→ To do
Starting with the first line and ending with the one that holds "### Q : Puis-je", retype the entries exactly.

(Data)

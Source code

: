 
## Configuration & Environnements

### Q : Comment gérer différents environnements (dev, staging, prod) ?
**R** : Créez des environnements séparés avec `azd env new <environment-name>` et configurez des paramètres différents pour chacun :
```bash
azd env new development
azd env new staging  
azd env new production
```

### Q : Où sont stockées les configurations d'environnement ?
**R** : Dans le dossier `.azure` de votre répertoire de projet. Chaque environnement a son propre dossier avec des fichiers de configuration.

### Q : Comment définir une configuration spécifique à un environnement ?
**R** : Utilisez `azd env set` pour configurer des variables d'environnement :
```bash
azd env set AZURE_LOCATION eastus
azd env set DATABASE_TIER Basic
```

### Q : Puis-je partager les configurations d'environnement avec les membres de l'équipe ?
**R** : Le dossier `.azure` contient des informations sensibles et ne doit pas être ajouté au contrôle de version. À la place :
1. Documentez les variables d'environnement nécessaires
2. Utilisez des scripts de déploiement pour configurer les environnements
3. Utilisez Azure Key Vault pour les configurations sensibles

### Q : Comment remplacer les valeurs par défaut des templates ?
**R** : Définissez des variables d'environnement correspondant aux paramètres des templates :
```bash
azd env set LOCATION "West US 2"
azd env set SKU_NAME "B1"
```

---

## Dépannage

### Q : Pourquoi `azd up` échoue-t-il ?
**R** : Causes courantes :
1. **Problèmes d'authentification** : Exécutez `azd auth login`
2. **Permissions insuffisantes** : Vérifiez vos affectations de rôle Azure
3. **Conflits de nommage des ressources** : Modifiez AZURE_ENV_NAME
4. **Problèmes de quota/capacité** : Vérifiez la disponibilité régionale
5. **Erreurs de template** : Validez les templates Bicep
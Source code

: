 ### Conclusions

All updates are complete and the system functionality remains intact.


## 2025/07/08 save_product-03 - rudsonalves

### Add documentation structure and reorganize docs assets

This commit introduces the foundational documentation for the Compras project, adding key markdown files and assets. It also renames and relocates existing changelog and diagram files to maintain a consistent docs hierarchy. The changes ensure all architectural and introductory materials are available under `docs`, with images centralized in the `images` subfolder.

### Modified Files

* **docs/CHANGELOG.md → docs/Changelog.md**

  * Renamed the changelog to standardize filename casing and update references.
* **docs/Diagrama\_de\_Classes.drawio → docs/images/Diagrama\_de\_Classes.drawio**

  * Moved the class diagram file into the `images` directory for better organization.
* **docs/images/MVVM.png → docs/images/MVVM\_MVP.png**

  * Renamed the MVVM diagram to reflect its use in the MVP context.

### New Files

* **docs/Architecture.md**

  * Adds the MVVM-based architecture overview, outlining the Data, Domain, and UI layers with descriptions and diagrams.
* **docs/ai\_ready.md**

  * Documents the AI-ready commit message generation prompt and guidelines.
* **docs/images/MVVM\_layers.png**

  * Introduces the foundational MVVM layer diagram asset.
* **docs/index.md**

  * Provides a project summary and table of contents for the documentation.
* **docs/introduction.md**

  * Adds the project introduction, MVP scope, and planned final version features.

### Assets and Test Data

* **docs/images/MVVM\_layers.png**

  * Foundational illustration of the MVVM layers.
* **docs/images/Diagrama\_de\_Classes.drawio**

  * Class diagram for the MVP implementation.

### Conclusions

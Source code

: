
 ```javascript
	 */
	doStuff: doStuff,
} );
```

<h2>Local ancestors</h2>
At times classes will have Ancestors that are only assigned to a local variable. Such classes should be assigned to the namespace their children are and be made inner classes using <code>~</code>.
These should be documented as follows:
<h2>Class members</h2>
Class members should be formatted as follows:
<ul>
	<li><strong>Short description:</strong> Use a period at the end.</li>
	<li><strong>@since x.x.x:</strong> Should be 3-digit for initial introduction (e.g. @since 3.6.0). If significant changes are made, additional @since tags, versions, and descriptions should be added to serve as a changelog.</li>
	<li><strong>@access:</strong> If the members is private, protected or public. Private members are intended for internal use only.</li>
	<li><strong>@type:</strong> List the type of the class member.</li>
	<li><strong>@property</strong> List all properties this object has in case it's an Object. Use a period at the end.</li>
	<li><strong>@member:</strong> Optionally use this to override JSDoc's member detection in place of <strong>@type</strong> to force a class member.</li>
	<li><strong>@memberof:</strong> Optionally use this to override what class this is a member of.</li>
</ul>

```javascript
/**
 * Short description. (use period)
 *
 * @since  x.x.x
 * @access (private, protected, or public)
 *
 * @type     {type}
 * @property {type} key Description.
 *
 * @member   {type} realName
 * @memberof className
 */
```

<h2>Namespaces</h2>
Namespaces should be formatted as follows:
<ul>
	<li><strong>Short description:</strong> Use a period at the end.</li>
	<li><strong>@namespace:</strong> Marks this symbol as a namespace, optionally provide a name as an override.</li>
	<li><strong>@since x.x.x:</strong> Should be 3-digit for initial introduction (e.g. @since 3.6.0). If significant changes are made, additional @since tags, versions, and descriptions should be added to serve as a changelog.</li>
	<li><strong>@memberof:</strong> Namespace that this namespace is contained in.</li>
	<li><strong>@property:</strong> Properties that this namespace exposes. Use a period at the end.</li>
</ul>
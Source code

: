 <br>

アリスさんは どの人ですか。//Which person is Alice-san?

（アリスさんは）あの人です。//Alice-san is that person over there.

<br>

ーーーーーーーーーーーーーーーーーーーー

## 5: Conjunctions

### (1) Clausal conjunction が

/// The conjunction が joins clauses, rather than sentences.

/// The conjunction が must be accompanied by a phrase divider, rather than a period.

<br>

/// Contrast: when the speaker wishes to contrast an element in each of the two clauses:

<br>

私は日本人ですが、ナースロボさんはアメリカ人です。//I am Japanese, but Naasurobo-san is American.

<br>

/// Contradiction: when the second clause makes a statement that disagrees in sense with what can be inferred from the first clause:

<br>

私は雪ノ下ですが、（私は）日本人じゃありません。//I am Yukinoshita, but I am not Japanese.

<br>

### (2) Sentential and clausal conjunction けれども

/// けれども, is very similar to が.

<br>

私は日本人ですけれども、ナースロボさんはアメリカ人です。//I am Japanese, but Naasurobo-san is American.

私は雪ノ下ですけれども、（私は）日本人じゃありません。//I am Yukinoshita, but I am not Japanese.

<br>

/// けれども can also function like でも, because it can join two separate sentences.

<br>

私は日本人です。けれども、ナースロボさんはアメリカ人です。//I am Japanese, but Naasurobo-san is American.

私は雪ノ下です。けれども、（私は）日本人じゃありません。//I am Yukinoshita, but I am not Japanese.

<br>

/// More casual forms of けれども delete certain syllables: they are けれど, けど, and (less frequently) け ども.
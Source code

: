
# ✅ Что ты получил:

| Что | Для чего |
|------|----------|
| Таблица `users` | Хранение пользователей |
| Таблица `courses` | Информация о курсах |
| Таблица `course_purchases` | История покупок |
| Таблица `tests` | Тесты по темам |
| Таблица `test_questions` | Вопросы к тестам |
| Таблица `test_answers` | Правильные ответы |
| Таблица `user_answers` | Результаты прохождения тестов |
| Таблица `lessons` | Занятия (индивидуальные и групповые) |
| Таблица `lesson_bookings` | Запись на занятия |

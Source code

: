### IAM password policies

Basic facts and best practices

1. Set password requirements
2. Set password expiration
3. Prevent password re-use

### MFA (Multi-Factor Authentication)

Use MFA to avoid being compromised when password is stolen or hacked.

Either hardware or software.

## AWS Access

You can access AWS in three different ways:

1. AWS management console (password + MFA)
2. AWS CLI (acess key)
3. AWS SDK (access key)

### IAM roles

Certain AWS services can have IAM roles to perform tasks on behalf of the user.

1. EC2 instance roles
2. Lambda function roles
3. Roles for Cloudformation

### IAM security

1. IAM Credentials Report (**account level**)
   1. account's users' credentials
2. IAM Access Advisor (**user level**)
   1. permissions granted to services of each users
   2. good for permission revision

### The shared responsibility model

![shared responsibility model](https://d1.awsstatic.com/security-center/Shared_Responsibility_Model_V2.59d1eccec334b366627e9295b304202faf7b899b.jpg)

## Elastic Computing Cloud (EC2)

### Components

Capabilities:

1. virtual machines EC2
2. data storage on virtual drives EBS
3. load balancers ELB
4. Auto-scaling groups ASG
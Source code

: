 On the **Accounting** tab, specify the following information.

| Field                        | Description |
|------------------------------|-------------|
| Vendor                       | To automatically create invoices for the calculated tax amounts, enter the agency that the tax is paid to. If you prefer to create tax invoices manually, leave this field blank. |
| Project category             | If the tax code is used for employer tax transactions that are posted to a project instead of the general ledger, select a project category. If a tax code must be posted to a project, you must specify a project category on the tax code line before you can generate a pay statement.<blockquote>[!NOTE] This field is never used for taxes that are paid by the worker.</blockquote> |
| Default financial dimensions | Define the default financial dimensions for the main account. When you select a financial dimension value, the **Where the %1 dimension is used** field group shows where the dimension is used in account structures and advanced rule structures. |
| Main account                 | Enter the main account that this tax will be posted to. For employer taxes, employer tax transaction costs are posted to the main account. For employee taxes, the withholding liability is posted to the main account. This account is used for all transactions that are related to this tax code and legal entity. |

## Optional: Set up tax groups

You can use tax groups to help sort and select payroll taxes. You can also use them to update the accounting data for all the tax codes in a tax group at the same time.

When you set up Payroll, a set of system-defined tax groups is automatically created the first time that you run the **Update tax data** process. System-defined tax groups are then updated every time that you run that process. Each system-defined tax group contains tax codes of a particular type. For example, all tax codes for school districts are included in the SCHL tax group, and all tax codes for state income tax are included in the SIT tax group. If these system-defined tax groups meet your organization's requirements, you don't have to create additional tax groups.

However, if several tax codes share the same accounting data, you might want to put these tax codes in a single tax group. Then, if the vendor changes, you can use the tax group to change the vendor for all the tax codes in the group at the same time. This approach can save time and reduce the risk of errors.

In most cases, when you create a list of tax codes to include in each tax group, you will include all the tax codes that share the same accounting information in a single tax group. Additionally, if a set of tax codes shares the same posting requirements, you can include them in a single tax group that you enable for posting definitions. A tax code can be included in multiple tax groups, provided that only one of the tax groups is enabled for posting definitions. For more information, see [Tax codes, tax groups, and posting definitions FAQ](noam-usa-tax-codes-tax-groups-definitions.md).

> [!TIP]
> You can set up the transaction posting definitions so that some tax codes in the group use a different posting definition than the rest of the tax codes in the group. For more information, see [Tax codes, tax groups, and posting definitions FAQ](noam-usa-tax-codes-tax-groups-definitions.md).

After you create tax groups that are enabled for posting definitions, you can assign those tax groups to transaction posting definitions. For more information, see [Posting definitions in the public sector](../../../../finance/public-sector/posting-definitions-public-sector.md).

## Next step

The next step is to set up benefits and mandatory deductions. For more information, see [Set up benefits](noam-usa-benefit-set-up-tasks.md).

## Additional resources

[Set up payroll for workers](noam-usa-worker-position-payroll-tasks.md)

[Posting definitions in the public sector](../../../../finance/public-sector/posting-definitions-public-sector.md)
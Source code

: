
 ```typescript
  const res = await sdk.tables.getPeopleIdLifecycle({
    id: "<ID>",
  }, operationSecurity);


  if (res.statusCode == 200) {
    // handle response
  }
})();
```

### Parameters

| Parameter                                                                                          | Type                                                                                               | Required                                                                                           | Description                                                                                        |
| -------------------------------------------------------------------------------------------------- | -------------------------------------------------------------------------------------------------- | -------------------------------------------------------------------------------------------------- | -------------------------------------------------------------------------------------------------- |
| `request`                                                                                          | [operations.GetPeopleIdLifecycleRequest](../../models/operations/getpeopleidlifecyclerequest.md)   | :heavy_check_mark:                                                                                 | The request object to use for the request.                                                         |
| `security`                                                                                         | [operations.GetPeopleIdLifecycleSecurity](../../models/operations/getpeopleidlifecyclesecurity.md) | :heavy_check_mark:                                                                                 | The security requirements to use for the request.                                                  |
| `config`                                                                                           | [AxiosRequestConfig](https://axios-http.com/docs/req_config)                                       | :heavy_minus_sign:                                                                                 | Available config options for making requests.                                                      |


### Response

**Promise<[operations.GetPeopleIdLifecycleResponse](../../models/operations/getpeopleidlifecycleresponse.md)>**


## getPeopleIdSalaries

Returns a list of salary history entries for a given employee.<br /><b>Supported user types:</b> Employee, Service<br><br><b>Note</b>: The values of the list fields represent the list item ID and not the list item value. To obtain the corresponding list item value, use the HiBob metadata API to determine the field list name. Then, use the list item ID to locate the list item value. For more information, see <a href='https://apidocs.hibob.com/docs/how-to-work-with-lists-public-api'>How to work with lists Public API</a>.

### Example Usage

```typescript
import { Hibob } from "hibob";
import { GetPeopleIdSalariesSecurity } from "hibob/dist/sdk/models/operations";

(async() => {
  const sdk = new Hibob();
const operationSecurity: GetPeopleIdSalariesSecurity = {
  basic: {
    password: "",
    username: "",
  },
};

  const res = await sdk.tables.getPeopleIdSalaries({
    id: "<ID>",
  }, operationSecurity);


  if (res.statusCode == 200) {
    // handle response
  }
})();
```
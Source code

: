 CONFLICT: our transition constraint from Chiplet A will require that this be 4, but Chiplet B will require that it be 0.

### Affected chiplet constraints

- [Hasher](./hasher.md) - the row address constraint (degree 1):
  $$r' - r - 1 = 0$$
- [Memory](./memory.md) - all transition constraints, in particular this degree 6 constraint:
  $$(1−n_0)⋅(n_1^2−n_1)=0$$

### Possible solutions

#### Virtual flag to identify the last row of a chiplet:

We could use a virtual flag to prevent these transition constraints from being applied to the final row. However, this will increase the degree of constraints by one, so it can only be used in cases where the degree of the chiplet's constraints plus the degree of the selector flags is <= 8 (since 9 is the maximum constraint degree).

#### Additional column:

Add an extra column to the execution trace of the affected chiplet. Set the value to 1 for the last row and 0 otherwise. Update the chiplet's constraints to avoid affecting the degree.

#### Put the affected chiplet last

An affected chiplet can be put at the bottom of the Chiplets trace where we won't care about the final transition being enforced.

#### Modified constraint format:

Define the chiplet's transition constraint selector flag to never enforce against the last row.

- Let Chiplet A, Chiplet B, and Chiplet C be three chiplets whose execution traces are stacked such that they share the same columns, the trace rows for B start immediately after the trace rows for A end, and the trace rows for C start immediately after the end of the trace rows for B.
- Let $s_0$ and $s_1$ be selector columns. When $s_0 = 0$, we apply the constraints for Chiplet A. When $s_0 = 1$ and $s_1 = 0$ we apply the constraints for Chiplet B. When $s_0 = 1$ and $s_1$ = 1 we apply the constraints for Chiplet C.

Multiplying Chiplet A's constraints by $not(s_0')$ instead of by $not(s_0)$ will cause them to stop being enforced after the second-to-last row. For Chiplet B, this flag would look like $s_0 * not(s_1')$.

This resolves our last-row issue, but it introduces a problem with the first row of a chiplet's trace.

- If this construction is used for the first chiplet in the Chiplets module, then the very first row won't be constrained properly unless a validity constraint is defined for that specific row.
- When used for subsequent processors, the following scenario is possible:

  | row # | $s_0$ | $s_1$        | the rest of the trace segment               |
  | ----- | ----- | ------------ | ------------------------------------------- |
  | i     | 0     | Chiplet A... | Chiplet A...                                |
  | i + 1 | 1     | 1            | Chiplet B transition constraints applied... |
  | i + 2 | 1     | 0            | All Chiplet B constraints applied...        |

(End Data)

→ Written solution
Source code

: 
## Configuration & Environnements

### Q : Comment gérer différents environnements (dev, staging, prod) ?
**R** : Créez des environnements séparés avec `azd env new <environment-name>` et configurez des paramètres différents pour chacun :
```bash
azd env new development
azd env new staging  
azd env new production
```

### Q : Où sont stockées les configurations d'environnement ?
**R** : Dans le dossier `.azure` de votre répertoire de projet. Chaque environnement a son propre dossier avec des fichiers de configuration.

### Q : Comment définir une configuration spécifique à un environnement ?
**R** : Utilisez `azd env set` pour configurer des variables d'environnement :
```bash
azd env set AZURE_LOCATION eastus
azd env set DATABASE_TIER Basic
```

### Q : Puis-je partager les configurations d'environnement avec les membres de l'équipe ?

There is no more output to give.